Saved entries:
□ □ □

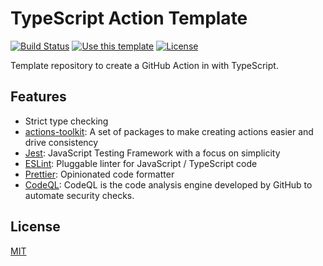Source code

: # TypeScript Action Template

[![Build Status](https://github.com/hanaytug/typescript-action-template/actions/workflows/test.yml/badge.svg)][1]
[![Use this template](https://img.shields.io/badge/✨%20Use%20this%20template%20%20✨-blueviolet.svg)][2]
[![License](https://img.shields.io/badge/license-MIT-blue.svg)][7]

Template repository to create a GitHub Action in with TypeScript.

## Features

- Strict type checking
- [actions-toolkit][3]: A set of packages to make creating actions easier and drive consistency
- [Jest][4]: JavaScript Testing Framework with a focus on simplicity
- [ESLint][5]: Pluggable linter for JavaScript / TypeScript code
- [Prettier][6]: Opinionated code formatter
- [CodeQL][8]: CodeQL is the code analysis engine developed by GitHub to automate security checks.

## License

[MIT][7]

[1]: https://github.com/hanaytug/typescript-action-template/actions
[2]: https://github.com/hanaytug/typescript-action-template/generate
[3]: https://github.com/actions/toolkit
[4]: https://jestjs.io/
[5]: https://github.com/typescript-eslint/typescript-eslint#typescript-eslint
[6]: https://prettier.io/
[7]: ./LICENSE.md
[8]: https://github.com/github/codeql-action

□ □ □

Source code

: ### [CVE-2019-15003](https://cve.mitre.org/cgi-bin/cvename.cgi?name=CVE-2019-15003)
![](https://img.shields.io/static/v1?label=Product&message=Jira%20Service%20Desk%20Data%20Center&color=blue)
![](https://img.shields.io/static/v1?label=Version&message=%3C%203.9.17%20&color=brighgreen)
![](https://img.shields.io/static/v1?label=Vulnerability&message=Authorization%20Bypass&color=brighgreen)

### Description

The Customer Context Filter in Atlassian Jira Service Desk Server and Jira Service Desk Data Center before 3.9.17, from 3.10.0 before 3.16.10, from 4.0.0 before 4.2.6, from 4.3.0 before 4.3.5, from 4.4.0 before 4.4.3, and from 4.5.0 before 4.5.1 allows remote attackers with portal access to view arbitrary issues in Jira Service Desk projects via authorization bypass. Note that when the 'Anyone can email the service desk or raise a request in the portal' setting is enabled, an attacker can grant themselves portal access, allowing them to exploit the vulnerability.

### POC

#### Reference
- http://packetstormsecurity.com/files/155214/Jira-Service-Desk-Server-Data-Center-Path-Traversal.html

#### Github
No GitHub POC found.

□ □ □

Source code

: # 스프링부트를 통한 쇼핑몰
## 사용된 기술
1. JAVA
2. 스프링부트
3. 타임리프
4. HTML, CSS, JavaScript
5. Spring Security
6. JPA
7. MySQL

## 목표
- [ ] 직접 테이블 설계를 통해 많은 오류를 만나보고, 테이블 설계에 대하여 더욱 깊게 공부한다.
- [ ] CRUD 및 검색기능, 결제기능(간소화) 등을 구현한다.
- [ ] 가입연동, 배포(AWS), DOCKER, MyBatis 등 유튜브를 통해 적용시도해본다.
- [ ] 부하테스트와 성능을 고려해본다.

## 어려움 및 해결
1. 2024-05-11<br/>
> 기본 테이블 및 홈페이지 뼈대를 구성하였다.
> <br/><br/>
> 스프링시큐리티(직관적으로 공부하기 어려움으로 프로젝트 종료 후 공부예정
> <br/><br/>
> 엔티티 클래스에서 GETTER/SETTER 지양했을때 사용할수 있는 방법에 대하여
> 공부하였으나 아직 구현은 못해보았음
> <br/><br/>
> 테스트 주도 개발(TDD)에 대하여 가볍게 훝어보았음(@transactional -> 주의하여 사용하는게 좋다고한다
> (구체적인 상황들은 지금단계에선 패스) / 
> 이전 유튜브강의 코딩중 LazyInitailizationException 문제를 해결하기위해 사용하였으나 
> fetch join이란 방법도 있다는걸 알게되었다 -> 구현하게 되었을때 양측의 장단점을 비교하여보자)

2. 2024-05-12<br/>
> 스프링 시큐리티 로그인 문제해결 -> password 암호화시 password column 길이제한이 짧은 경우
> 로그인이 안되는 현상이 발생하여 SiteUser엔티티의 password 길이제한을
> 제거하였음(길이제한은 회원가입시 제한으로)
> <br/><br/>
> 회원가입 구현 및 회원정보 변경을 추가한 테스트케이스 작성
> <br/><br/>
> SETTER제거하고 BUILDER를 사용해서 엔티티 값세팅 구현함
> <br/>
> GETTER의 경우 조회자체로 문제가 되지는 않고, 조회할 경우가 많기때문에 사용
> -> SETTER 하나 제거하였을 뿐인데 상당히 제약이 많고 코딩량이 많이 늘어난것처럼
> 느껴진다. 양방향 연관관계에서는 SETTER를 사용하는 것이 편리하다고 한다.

□ □ □

PROBLEM TO WORK ON: In the records, which lines use the word "with"? Report them.

OUTPUT FOR THIS EXERCISE:
Template repository to create a GitHub Action in with TypeScript.
- [Jest][4]: JavaScript Testing Framework with a focus on simplicity
The Customer Context Filter in Atlassian Jira Service Desk Server and Jira Service Desk Data Center before 3.9.17, from 3.10.0 before 3.16.10, from 4.0.0 before 4.2.6, from 4.3.0 before 4.3.5, from 4.4.0 before 4.4.3, and from 4.5.0 before 4.5.1 allows remote attackers with portal access to view arbitrary issues in Jira Service Desk projects via authorization bypass. Note that when the 'Anyone can email the service desk or raise a request in the portal' setting is enabled, an attacker can grant themselves portal access, allowing them to exploit the vulnerability.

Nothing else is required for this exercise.